» Work instructions: The lines below that include the word "textwidth" are to be reported.
Start of Provided information
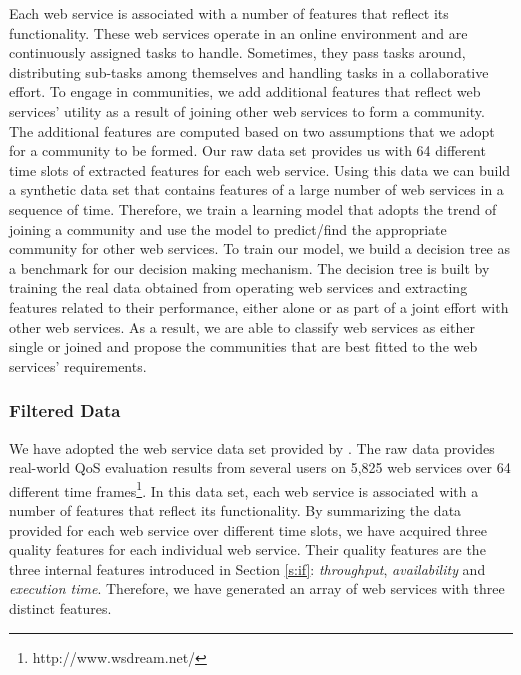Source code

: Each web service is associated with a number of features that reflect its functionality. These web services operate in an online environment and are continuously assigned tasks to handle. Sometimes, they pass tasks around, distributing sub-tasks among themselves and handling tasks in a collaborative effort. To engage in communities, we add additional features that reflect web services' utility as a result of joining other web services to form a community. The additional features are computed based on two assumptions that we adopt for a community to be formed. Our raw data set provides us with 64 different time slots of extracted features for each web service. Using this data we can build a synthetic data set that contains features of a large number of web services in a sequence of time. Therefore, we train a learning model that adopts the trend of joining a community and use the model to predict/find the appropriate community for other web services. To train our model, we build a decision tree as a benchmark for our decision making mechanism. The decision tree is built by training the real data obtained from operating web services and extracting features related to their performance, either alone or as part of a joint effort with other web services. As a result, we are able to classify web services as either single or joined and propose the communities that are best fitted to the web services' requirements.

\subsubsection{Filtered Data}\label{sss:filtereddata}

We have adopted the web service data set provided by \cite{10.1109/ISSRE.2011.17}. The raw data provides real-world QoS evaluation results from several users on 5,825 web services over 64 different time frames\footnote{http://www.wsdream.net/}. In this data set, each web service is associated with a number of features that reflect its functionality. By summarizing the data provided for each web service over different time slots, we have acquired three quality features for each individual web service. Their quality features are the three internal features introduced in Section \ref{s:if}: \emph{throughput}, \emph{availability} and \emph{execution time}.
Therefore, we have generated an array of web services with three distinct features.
End of Provided information
Start of Provided information
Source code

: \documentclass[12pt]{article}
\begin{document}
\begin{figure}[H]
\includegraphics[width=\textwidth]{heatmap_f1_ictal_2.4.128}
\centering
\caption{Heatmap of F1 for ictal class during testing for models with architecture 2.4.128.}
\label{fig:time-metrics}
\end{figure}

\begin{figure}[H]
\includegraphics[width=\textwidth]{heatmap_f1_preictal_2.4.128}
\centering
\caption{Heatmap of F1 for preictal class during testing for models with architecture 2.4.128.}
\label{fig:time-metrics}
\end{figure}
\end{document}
End of Provided information
» Solution for this problem:
\includegraphics[width=\textwidth]{heatmap_f1_ictal_2.4.128}
\includegraphics[width=\textwidth]{heatmap_f1_preictal_2.4.128}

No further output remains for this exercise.